> EXERCISE DIRECTIONS
What is needed here is an exact copy of every entry.

[Dataset entries]
*** Block opens ***
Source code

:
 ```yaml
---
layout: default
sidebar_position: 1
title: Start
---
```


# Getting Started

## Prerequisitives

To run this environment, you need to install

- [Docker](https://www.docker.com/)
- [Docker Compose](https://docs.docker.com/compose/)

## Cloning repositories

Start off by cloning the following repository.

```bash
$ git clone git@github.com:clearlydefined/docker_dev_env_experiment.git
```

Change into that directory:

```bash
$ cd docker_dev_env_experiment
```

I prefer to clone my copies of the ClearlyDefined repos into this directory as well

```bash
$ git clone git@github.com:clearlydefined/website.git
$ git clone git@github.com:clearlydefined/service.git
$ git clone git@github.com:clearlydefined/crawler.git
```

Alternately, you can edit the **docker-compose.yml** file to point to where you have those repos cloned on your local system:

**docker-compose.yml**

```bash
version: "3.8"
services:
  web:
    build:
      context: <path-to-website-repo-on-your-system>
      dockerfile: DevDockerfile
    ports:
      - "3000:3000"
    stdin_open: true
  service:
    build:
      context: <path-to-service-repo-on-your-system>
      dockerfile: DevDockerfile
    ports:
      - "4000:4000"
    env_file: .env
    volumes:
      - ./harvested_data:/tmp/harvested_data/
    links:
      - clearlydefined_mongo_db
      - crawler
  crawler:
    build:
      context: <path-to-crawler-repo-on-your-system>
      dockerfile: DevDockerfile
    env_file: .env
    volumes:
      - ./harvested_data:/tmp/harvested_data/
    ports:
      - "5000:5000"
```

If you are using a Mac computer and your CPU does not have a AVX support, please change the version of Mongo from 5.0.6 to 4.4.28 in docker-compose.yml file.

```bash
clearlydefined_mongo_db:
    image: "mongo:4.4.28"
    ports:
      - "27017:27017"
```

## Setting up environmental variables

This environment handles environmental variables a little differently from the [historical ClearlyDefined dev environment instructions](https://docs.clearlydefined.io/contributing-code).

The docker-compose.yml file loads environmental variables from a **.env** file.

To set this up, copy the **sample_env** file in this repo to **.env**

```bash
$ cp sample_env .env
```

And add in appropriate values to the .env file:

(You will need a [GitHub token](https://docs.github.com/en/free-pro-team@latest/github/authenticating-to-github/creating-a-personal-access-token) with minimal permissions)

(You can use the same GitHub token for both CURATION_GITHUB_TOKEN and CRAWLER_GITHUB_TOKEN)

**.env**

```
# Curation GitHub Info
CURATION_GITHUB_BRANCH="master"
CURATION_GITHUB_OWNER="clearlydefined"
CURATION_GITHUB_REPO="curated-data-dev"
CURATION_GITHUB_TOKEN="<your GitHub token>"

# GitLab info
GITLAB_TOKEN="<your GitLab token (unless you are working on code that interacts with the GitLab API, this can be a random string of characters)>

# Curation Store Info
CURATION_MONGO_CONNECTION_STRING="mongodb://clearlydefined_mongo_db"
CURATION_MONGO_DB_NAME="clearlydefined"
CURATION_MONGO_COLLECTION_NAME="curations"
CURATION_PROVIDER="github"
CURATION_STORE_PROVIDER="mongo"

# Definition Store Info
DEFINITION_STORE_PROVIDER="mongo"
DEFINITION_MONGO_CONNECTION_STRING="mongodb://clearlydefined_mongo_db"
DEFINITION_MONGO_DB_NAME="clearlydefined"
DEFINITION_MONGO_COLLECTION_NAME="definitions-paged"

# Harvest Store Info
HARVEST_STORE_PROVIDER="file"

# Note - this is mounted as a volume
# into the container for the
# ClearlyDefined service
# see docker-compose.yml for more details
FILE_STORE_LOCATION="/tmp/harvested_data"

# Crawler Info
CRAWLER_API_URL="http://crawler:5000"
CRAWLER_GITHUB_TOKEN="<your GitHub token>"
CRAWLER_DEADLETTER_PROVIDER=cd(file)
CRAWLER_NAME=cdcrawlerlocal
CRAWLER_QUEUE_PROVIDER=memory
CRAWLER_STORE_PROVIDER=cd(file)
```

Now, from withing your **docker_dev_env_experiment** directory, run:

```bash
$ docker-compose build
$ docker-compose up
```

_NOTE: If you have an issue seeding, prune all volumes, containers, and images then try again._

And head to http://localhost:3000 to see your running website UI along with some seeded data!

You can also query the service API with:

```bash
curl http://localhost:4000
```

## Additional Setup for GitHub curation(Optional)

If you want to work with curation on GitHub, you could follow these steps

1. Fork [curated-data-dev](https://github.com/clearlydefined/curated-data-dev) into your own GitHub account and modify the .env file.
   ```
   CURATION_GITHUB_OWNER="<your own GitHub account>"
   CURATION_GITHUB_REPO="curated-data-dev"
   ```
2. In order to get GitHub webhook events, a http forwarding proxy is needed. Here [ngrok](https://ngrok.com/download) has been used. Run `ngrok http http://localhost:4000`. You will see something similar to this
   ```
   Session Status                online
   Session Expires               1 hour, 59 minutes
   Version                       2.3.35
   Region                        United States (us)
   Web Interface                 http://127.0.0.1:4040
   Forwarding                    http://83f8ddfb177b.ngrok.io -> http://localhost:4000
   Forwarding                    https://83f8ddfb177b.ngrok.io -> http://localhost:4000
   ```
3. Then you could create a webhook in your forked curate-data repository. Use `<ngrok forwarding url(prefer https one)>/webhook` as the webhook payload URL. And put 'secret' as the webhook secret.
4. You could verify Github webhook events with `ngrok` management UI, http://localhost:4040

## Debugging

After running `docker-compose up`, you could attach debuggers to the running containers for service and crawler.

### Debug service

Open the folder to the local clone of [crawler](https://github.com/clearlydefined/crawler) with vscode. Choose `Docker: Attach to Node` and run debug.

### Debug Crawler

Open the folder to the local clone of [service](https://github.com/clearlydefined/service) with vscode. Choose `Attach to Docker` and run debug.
*** Block closes ***
> EXERCISE RESULT
Source code

:
 ```yaml
---
layout: default
sidebar_position: 1
title: Start
---
```


# Getting Started

## Prerequisitives

To run this environment, you need to install

- [Docker](https://www.docker.com/)
- [Docker Compose](https://docs.docker.com/compose/)

## Cloning repositories

Start off by cloning the following repository.

```bash
$ git clone git@github.com:clearlydefined/docker_dev_env_experiment.git
```

Change into that directory:

```bash
$ cd docker_dev_env_experiment
```

I prefer to clone my copies of the ClearlyDefined repos into this directory as well

```bash
$ git clone git@github.com:clearlydefined/website.git
$ git clone git@github.com:clearlydefined/service.git
$ git clone git@github.com:clearlydefined/crawler.git
```

Alternately, you can edit the **docker-compose.yml** file to point to where you have those repos cloned on your local system:

**docker-compose.yml**

```bash
version: "3.8"
services:
  web:
    build:
      context: <path-to-website-repo-on-your-system>
      dockerfile: DevDockerfile
    ports:
      - "3000:3000"
    stdin_open: true
  service:
    build:
      context: <path-to-service-repo-on-your-system>
      dockerfile: DevDockerfile
    ports:
      - "4000:4000"
    env_file: .env
    volumes:
      - ./harvested_data:/tmp/harvested_data/
    links:
      - clearlydefined_mongo_db
      - crawler
  crawler:
    build:
      context: <path-to-crawler-repo-on-your-system>
      dockerfile: DevDockerfile
    env_file: .env
    volumes:
      - ./harvested_data:/tmp/harvested_data/
    ports:
      - "5000:5000"
```

If you are using a Mac computer and your CPU does not have a AVX support, please change the version of Mongo from 5.0.6 to 4.4.28 in docker-compose.yml file.

```bash
clearlydefined_mongo_db:
    image: "mongo:4.4.28"
    ports:
      - "27017:27017"
```

## Setting up environmental variables

This environment handles environmental variables a little differently from the [historical ClearlyDefined dev environment instructions](https://docs.clearlydefined.io/contributing-code).

The docker-compose.yml file loads environmental variables from a **.env** file.

To set this up, copy the **sample_env** file in this repo to **.env**

```bash
$ cp sample_env .env
```

And add in appropriate values to the .env file:

(You will need a [GitHub token](https://docs.github.com/en/free-pro-team@latest/github/authenticating-to-github/creating-a-personal-access-token) with minimal permissions)

(You can use the same GitHub token for both CURATION_GITHUB_TOKEN and CRAWLER_GITHUB_TOKEN)

**.env**

```
# Curation GitHub Info
CURATION_GITHUB_BRANCH="master"
CURATION_GITHUB_OWNER="clearlydefined"
CURATION_GITHUB_REPO="curated-data-dev"
CURATION_GITHUB_TOKEN="<your GitHub token>"

# GitLab info
GITLAB_TOKEN="<your GitLab token (unless you are working on code that interacts with the GitLab API, this can be a random string of characters)>

# Curation Store Info
CURATION_MONGO_CONNECTION_STRING="mongodb://clearlydefined_mongo_db"
CURATION_MONGO_DB_NAME="clearlydefined"
CURATION_MONGO_COLLECTION_NAME="curations"
CURATION_PROVIDER="github"
CURATION_STORE_PROVIDER="mongo"

# Definition Store Info
DEFINITION_STORE_PROVIDER="mongo"
DEFINITION_MONGO_CONNECTION_STRING="mongodb://clearlydefined_mongo_db"
DEFINITION_MONGO_DB_NAME="clearlydefined"
DEFINITION_MONGO_COLLECTION_NAME="definitions-paged"

# Harvest Store Info
HARVEST_STORE_PROVIDER="file"

# Note - this is mounted as a volume
# into the container for the
# ClearlyDefined service
# see docker-compose.yml for more details
FILE_STORE_LOCATION="/tmp/harvested_data"

# Crawler Info
CRAWLER_API_URL="http://crawler:5000"
CRAWLER_GITHUB_TOKEN="<your GitHub token>"
CRAWLER_DEADLETTER_PROVIDER=cd(file)
CRAWLER_NAME=cdcrawlerlocal
CRAWLER_QUEUE_PROVIDER=memory
CRAWLER_STORE_PROVIDER=cd(file)
```

Now, from withing your **docker_dev_env_experiment** directory, run:

```bash
$ docker-compose build
$ docker-compose up
```

_NOTE: If you have an issue seeding, prune all volumes, containers, and images then try again._

And head to http://localhost:3000 to see your running website UI along with some seeded data!

You can also query the service API with:

```bash
curl http://localhost:4000
```

## Additional Setup for GitHub curation(Optional)

If you want to work with curation on GitHub, you could follow these steps

1. Fork [curated-data-dev](https://github.com/clearlydefined/curated-data-dev) into your own GitHub account and modify the .env file.
   ```
   CURATION_GITHUB_OWNER="<your own GitHub account>"
   CURATION_GITHUB_REPO="curated-data-dev"
   ```
2. In order to get GitHub webhook events, a http forwarding proxy is needed. Here [ngrok](https://ngrok.com/download) has been used. Run `ngrok http http://localhost:4000`. You will see something similar to this
   ```
   Session Status                online
   Session Expires               1 hour, 59 minutes
   Version                       2.3.35
   Region                        United States (us)
   Web Interface                 http://127.0.0.1:4040
   Forwarding                    http://83f8ddfb177b.ngrok.io -> http://localhost:4000
   Forwarding                    https://83f8ddfb177b.ngrok.io -> http://localhost:4000
   ```
3. Then you could create a webhook in your forked curate-data repository. Use `<ngrok forwarding url(prefer https one)>/webhook` as the webhook payload URL. And put 'secret' as the webhook secret.
4. You could verify Github webhook events with `ngrok` management UI, http://localhost:4040

## Debugging

After running `docker-compose up`, you could attach debuggers to the running containers for service and crawler.

### Debug service

Open the folder to the local clone of [crawler](https://github.com/clearlydefined/crawler) with vscode. Choose `Docker: Attach to Node` and run debug.

### Debug Crawler

Open the folder to the local clone of [service](https://github.com/clearlydefined/service) with vscode. Choose `Attach to Docker` and run debug.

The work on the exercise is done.